- XDBC is a holistic, high-performance framework for fast and scalable data transfers across heterogeneous data systems (e.g. DBMS to dataframes) aiming to combine the generality of generic solutions with performance of specialized connectors
- It decomposes data transfer into a configurable pipeline (read -> deserialize -> compress -> send/receive -> decompress -> serialize -> write) with pipeline-parallel execution and ring-buffer memory manager for low resource overhead.

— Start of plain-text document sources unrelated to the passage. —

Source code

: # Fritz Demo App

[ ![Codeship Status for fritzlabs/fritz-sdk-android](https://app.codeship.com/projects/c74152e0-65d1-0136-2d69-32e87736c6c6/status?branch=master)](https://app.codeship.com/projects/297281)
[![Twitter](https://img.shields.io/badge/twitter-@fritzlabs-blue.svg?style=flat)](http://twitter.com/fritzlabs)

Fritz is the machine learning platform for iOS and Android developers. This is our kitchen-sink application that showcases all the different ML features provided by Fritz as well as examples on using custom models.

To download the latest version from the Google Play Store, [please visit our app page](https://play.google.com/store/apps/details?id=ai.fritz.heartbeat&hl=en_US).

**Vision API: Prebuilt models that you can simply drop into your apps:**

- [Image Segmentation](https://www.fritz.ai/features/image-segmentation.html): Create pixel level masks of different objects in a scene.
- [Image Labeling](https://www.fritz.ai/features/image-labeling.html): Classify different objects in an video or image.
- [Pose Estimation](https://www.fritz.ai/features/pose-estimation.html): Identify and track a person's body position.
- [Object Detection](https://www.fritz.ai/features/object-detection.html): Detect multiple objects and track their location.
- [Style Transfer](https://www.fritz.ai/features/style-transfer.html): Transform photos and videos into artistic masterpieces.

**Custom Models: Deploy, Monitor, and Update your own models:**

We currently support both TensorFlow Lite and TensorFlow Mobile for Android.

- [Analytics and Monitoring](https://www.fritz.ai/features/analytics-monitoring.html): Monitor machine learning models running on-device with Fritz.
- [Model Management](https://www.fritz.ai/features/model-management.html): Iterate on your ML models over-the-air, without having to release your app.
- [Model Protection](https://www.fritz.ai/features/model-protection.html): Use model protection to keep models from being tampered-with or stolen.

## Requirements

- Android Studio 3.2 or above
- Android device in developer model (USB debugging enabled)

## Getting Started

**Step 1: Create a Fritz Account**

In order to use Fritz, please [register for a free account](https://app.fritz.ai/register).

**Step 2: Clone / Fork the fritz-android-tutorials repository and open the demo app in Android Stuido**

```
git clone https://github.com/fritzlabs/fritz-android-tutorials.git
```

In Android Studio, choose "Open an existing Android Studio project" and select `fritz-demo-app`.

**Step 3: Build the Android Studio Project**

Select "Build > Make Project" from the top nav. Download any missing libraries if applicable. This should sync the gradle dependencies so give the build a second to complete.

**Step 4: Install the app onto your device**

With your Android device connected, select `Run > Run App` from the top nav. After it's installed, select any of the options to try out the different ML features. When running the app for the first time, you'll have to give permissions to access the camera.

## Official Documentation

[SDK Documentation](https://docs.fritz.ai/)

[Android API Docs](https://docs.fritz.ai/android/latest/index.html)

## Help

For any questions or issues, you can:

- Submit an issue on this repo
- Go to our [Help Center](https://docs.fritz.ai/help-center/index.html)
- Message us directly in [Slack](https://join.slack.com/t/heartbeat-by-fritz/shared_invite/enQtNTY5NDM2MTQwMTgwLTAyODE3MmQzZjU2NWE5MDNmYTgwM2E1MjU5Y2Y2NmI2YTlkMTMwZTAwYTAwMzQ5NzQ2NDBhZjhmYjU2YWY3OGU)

- The core of the framework (xdbc-client and xdbc-server) are written in C++ with bindings available for Python and Spark. It includes built-in adapters to connect to PostgreSQL, CSV, Parquet and Pandas.
- The project includes a lightweight heuristic optimizer implemented in Python that automatically tunes the parallelism, buffer sizes, intermediate formats and compression algorithms to the current environment.
XDBC consists of multiple repositories covering the cross-system functionality. For the reproducibility experiments the following repositories will be cloned and used :
xdbc-client
Client-side module, for loading data into the target system.xdbc-server
Server-side module, for extracting the data from the source system.xdbc-python
Python bindings for loading data into Pandas (through pybind).xdbc-spark
Spark bindings, for loading data into a Spark RDD (through a custom DataSource with JNI).pg_xdbc_fdw
PostgreSQL Foreign Data Wrapper, for loading data into a table.